If I were you, I would use the parameters of the 3D equivalent ellipsoid provided by the 3D roi suite of @ThomasBoudier. I don’t know the details of the computation, but the results should be close to those of a PCA, with the first two axes defining the plane maximizing the variability of your points. Then you can rotate your shape according to the axes angles and project it along the Z axis, or project the points directly on the plane (though I’m not saying it’s straightforward to program).

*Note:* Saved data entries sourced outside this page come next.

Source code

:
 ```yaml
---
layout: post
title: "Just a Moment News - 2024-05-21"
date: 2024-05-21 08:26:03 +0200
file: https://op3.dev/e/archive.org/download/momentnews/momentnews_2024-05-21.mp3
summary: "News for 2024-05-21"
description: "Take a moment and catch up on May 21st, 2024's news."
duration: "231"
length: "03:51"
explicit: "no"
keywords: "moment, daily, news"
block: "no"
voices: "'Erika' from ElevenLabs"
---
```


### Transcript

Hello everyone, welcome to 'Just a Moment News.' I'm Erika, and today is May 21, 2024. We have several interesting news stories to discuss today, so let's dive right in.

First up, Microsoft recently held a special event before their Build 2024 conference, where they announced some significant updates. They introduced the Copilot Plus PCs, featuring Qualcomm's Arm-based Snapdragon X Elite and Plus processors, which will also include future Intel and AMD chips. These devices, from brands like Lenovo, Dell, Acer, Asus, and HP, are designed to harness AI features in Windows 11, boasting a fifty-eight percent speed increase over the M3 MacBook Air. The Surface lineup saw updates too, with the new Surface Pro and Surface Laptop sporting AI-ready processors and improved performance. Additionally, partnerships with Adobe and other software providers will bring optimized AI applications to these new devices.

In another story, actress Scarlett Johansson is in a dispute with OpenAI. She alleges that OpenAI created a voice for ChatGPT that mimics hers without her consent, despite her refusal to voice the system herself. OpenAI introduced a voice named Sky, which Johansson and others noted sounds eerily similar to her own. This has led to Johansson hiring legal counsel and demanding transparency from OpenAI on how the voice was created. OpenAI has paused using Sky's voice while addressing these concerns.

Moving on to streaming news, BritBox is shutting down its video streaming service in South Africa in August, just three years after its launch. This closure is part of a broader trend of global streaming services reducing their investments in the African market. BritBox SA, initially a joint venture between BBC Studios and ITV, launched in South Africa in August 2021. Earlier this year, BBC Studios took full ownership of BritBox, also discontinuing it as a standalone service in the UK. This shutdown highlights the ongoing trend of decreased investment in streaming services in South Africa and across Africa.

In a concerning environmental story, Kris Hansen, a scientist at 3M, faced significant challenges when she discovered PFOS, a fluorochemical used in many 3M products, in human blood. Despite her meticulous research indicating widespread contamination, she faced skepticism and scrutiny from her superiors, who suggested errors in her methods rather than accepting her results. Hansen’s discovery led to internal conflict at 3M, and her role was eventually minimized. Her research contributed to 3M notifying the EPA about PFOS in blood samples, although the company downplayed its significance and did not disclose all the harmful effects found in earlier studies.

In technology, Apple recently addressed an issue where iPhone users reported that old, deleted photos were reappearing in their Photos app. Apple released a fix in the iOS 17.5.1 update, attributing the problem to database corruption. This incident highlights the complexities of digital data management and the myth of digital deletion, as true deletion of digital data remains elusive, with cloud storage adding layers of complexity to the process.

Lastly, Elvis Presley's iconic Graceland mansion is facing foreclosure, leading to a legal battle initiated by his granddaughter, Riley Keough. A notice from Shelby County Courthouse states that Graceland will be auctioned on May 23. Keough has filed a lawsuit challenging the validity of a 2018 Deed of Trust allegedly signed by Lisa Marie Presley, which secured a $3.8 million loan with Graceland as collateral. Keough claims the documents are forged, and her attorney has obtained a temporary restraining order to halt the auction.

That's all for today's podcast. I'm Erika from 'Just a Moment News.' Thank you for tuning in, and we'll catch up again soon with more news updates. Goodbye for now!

If you want to stick to the bounding box solution, though, you can find convenient to replace it with the Feret diameter, which gives you the longest line segment between two points at the border of your shape.

Good luck!

Nicolas

Sorry no - sounds hard, but fun if one had time.

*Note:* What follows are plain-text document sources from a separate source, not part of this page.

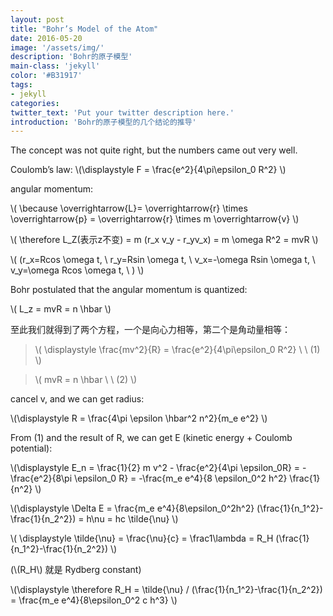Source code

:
 ```yaml
---
layout: post
title: "Bohr’s Model of the Atom"
date: 2016-05-20 
image: '/assets/img/'
description: 'Bohr的原子模型'
main-class: 'jekyll'
color: '#B31917'
tags:
- jekyll
categories:
twitter_text: 'Put your twitter description here.'
introduction: 'Bohr的原子模型的几个结论的推导'
---
```



The concept was not quite right, but the numbers came out very well.

Coulomb’s law: \\(\displaystyle F = \frac{e^2}{4\pi\epsilon_0 R^2} \\)

angular momentum:

\\(
\because \overrightarrow{L}= \overrightarrow{r} \times \overrightarrow{p} = \overrightarrow{r} \times m \overrightarrow{v} 
\\)

\\(
\therefore L_Z(表示z不变) = m (r_x v_y - r_yv_x) = m \omega R^2 = mvR
\\)

\\(
(r_x=Rcos \omega t, \ 
 r_y=Rsin \omega t, \ 
 v_x=-\omega Rsin \omega t, \ 
 v_y=\omega Rcos \omega t, \ 
 )
 \\)

 Bohr postulated that the angular momentum is quantized:

 \\(
L_z = mvR = n \hbar
 \\)

至此我们就得到了两个方程，一个是向心力相等，第二个是角动量相等：

>\\(
\displaystyle \frac{mv^2}{R} = \frac{e^2}{4\pi\epsilon_0 R^2} \ \ (1)
\\)

>\\(
mvR = n \hbar \ \ (2)
\\)

cancel v, and we can get radius:

\\(\displaystyle
R = \frac{4\pi \epsilon \hbar^2 n^2}{m_e e^2}
\\)

From (1) and the result of R, we can get E (kinetic energy + Coulomb potential):

\\(\displaystyle
E_n = \frac{1}{2} m v^2 - \frac{e^2}{4\pi \epsilon_0R} 
= -\frac{e^2}{8\pi \epsilon_0 R}
= -\frac{m_e e^4}{8 \epsilon_0^2 h^2} \frac{1}{n^2}
\\)

\\(\displaystyle
\Delta E = \frac{m_e e^4}{8\epsilon_0^2h^2} (\frac{1}{n_1^2}-\frac{1}{n_2^2}) = h\nu = hc \tilde{\nu}
\\)

\\( \displaystyle 
\tilde{\nu} = \frac{\nu}{c} = \frac1\lambda = R_H (\frac{1}{n_1^2}-\frac{1}{n_2^2})
\\)

(\\(R_H\\) 就是 Rydberg constant)


\\(\displaystyle
\therefore R_H = \tilde{\nu} / (\frac{1}{n_1^2}-\frac{1}{n_2^2}) = \frac{m_e e^4}{8\epsilon_0^2 c h^3}
\\)
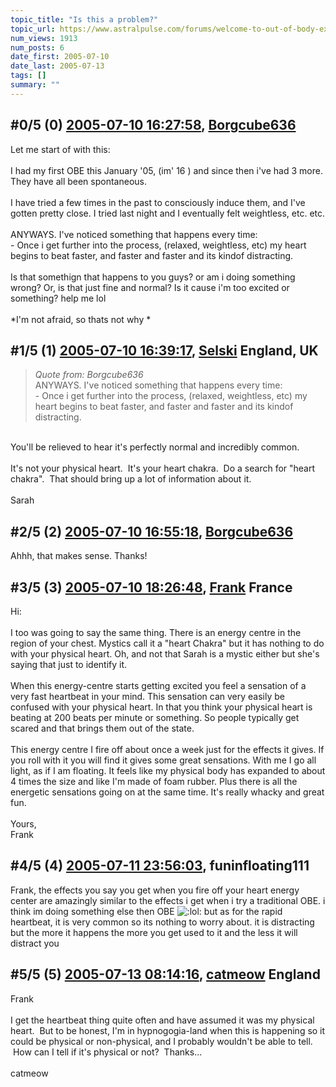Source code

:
 ```yaml
---
topic_title: "Is this a problem?"
topic_url: https://www.astralpulse.com/forums/welcome-to-out-of-body-experiences!/is-this-a-problem
num_views: 1913
num_posts: 6
date_first: 2005-07-10
date_last: 2005-07-13
tags: []
summary: ""
---
```


## \#0/5 (0) [2005-07-10 16:27:58](https://www.astralpulse.com/forums/index.php?msg=169713), [Borgcube636](https://www.astralpulse.com/forums/profile/?u=9403)  ##
<section>
Let me start of with this:
<br>
<br>
I had my first OBE this January '05, (im' 16 ) and since then i've had 3 more. They have all been spontaneous.
<br>
<br>
I have tried a few times in the past to consciously induce them, and I've gotten pretty close. I tried last night and I eventually felt weightless, etc. etc.
<br>
<br>
ANYWAYS. I've noticed something that happens every time:
<br>
- Once i get further into the process, (relaxed, weightless, etc) my heart begins to beat faster, and faster and faster and its kindof distracting.
<br>
<br>
Is that somethign that happens to you guys? or am i doing something wrong? Or, is that just fine and normal? Is it cause i'm too excited or something? help me lol
<br>
<br>
*I'm not afraid, so thats not why *
</section>

## \#1/5 (1) [2005-07-10 16:39:17](https://www.astralpulse.com/forums/index.php?msg=169715), [Selski](https://www.astralpulse.com/forums/profile/?u=6012) England, UK ##
<section>
<blockquote class="bbc_standard_quote">
 <cite>
  Quote from: Borgcube636
 </cite>
 <br>
 ANYWAYS. I've noticed something that happens every time:
 <br>
 - Once i get further into the process, (relaxed, weightless, etc) my heart begins to beat faster, and faster and faster and its kindof distracting.
 <br>
</blockquote>
<br>
You'll be relieved to hear it's perfectly normal and incredibly common.
<br>
<br>
It's not your physical heart.  It's your heart chakra.  Do a search for "heart chakra".  That should bring up a lot of information about it.
<br>
<br>
Sarah
</section>

## \#2/5 (2) [2005-07-10 16:55:18](https://www.astralpulse.com/forums/index.php?msg=169716), [Borgcube636](https://www.astralpulse.com/forums/profile/?u=9403)  ##
<section>
Ahhh, that makes sense. Thanks!
</section>

## \#3/5 (3) [2005-07-10 18:26:48](https://www.astralpulse.com/forums/index.php?msg=169721), [Frank](https://www.astralpulse.com/forums/profile/?u=359) France ##
<section>
Hi:
<br>
<br>
I too was going to say the same thing. There is an energy centre in the region of your chest. Mystics call it a "heart Chakra" but it has nothing to do with your physical heart. Oh, and not that Sarah is a mystic either but she's saying that just to identify it.
<br>
<br>
When this energy-centre starts getting excited you feel a sensation of a very fast heartbeat in your mind. This sensation can very easily be confused with your physical heart. In that you think your physical heart is beating at 200 beats per minute or something. So people typically get scared and that brings them out of the state.
<br>
<br>
This energy centre I fire off about once a week just for the effects it gives. If you roll with it you will find it gives some great sensations. With me I go all light, as if I am floating. It feels like my physical body has expanded to about 4 times the size and like I'm made of foam rubber. Plus there is all the energetic sensations going on at the same time. It's really whacky and great fun.
<br>
<br>
Yours,
<br>
Frank
</section>

## \#4/5 (4) [2005-07-11 23:56:03](https://www.astralpulse.com/forums/index.php?msg=169866), funinfloating111  ##
<section>
Frank, the effects you say you get when you fire off your heart energy center are amazingly similar to the effects i get when i try a traditional OBE. i think im doing something else then OBE
<img alt=":lol:" class="smiley" src="https://www.astralpulse.com/forums/Smileys/fugue/cheesy.png" title="Cheesy"/>
but as for the rapid heartbeat, it is very common so its nothing to worry about. it is distracting but the more it happens the more you get used to it and the less it will distract you
</section>

## \#5/5 (5) [2005-07-13 08:14:16](https://www.astralpulse.com/forums/index.php?msg=170032), [catmeow](https://www.astralpulse.com/forums/profile/?u=5565) England ##
<section>
Frank
<br>
<br>
I get the heartbeat thing quite often and have assumed it was my physical heart.  But to be honest, I'm in hypnogogia-land when this is happening so it could be physical or non-physical, and I probably wouldn't be able to tell.  How can I tell if it's physical or not?  Thanks...
<br>
<br>
catmeow
</section>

Thanks @Nicolas for the suggestion,
I’ve been looking into the possibility of using the ellipse and I came up with the following:

``````id=getImageID();
run("Convert to Mask", "method=Default background=Dark black");

run("3D Ellipsoid Fitting", " ");

XY= getResult("XY0(deg)", 0);
XZ= getResult("XZ0(deg)", 0);
YZ= getResult("YZ0(deg)", 0);

selectImage(id);
run("TransformJ Rotate", "z-angle="+XZ+" y-angle="+XY+" x-angle="+YZ+" interpolation=Linear background=0.0 adjust"); //angles in here are incorrect
rename("Rotated");

run("Z Project...", "projection=[Max Intensity]");
//run("Clear Results");
``````

But I am unsure about which angles of the ellipse to use because the results table provides all the following:
XY0(deg)
XZ0(deg)
YZ0(deg)
XY1(deg)
XZ1(deg)
YZ1(deg)
XY2(deg)
XZ2(deg)
YZ2(deg)

What is the difference between the values 0, 1 and 2 ?

Thank you very much

Hi @LPUoO and @Nicolas,

The oriented bounding box is implemented in the 3D ellipsoid fitting plugin. The idea is to rotate all border points of the object so that the object is aligned with the X-axis, then the bounding box is computed. I did not fully test it, but the volume of this oriented bounding box is available in the plugin as Vbb0.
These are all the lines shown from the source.